Apps & Permissions

Overview

Custom integrations on Workplace are services that use the Graph API or the Account Management API to extend the default functionality of Workplace. For example, custom integrations can keep employee information up to date, automate group membership, make backups of posts in groups, or automate posting to specific groups based on activity in another service.

Apps on the Integrations tab in Company Dashboard.

As a Workplace system administrator, you can control the capabilities offered to each custom integration by creating apps and granting them specific permissions. Each app can be named to reflect the service it enables. Apps come with unique access tokens and permissions to control what information is allowed to be read or written by that app.

This guide describes the app and permission model in more detail, and covers the following topics:

Creating Apps for Workplace

The Graph API and Account Management API for Workplace are openly available APIs, which can be called by any developer that knows how to call REST-based APIs. However, access to these APIs is controlled by app permissions and protected by access tokens, and only System Administrators can create apps and generate access tokens.

To create an app for Workplace, follow the steps below:

  1. In the Company Dashboard, open the Integrations tab.
  2. Click on the Create App button.
  3. Choose a relevant name and description for the app.
  4. (Optional) Add a profile picture for the app. This will be used any time the app makes a post, which requires the Post to groups permission.
  5. Choose the required permissions for the app, based on the integration functionality you require.
  6. Copy and safely store the access token that's shown to you. You'll need this when making API calls.

As a system administrator, it's important to make sure that you only share access tokens with trusted developers within your organization and Facebook-approved third-party developers.

App Permissions

Each Workplace app can be granted its own set of permissions to control the level of functionality available to it on the Graph API and Account Management API.

When you create an app and grant it permissions, those permissions are applied to every account in your community. Account holders don't need to grant additional permissions to the app in order to benefit from its functionality. This differs from the permission model on consumer Facebook, where each user individually grants permissions to an app when logging in.

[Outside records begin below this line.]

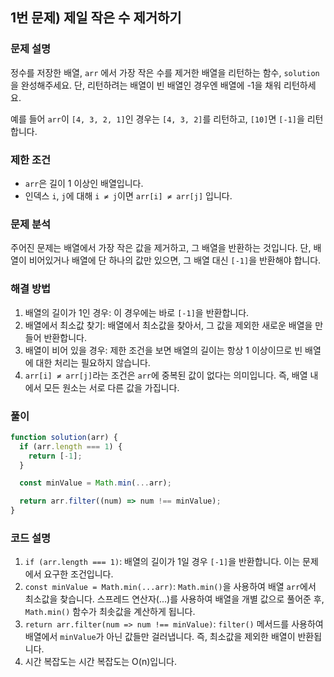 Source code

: ## 1번 문제) 제일 작은 수 제거하기

### 문제 설명
정수를 저장한 배열, `arr` 에서 가장 작은 수를 제거한 배열을 리턴하는 함수, `solution`을 완성해주세요. 단, 리턴하려는 배열이 빈 배열인 경우엔 배열에 -1을 채워 리턴하세요.

예를 들어 `arr`이 `[4, 3, 2, 1]`인 경우는 `[4, 3, 2]`를 리턴하고, `[10]`면 `[-1]`을 리턴합니다.

### 제한 조건
- `arr`은 길이 1 이상인 배열입니다.
- 인덱스 `i`, `j`에 대해 `i ≠ j`이면 `arr[i] ≠ arr[j]` 입니다.

### 문제 분석
주어진 문제는 배열에서 가장 작은 값을 제거하고, 그 배열을 반환하는 것입니다. 단, 배열이 비어있거나 배열에 단 하나의 값만 있으면, 그 배열 대신 `[-1]`을 반환해야 합니다.

### 해결 방법
1. 배열의 길이가 1인 경우: 이 경우에는 바로 `[-1]`을 반환합니다.
2. 배열에서 최소값 찾기: 배열에서 최소값을 찾아서, 그 값을 제외한 새로운 배열을 만들어 반환합니다.
3. 배열이 비어 있을 경우: 제한 조건을 보면 배열의 길이는 항상 1 이상이므로 빈 배열에 대한 처리는 필요하지 않습니다.
4. `arr[i] ≠ arr[j]`라는 조건은 `arr`에 중복된 값이 없다는 의미입니다. 즉, 배열 내에서 모든 원소는 서로 다른 값을 가집니다.

### 풀이
```javascript
function solution(arr) {
  if (arr.length === 1) {
    return [-1];
  }

  const minValue = Math.min(...arr);

  return arr.filter((num) => num !== minValue);
}
```

### 코드 설명
1. `if (arr.length === 1)`: 배열의 길이가 1일 경우 `[-1]`을 반환합니다. 이는 문제에서 요구한 조건입니다.
2. `const minValue = Math.min(...arr)`: `Math.min()`을 사용하여 배열 `arr`에서 최소값을 찾습니다. 스프레드 연산자(...)를 사용하여 배열을 개별 값으로 풀어준 후, `Math.min()` 함수가 최솟값을 계산하게 됩니다.
3. `return arr.filter(num => num !== minValue)`: `filter()` 메서드를 사용하여 배열에서 `minValue`가 아닌 값들만 걸러냅니다. 즉, 최소값을 제외한 배열이 반환됩니다.
4. 시간 복잡도는 시간 복잡도는 O(n)입니다.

Below is a full list of the app permissions available to custom integrations, along with an overview of how they can be used.

Read content
  • Read posts and comments in groups, retrieve files and read information from member profiles.
  • Use this permission when building any custom integration that fetches content, such as an e-discovery tool or an offline content moderation tool.
Post to groups
  • Post and comment in any group
  • Use this permission when building a custom integration that posts content to groups, such as a weekly report from an internal service, or a service status notification bot.
Manage groups
  • Add, edit or remove groups and their members
  • Use this permission when building a custom integration that auto-generates groups and populates group members based on org chart structure or project groups.
Manage accountsImpersonate
  • Post and comment in groups and read messages on behalf of any user
  • Use this permission for generating member access tokens to fetch Work Chat conversations for a specific user, and for making or editing posts on behalf of users.

App Tokens & Usage

When you create a new app for Workplace, an access token is generated for use with the Graph API and Account Management API. This access token will only be shown once, so it's important to store the token securely for later usage in code.

Workplace app tokens never expire, and do not need to be refreshed unless they have been manually reset. If you edit the permissions available to a given app, the existing token will still work, and you won't need to generate a new token.

If you ever need to invalidate a token, you can reset the token via the Reset Token button in the Edit app dialog. A new token will be generated and displayed, and the existing token will be immediately invalidated.

App Security

Access tokens are powerful. They grant access to your company's data on Workplace. When creating an app, consider the minimal set of permissions necessary to complete the integration features, and don't grant any unnecessary permissions.

When storing tokens or adding them to code repositories, great care should be taken to ensure that they aren't shared with the wrong people.

Never commit production access tokens into public code repositories. Never deliver access tokens in client-side code, such as JavaScript or mobile apps.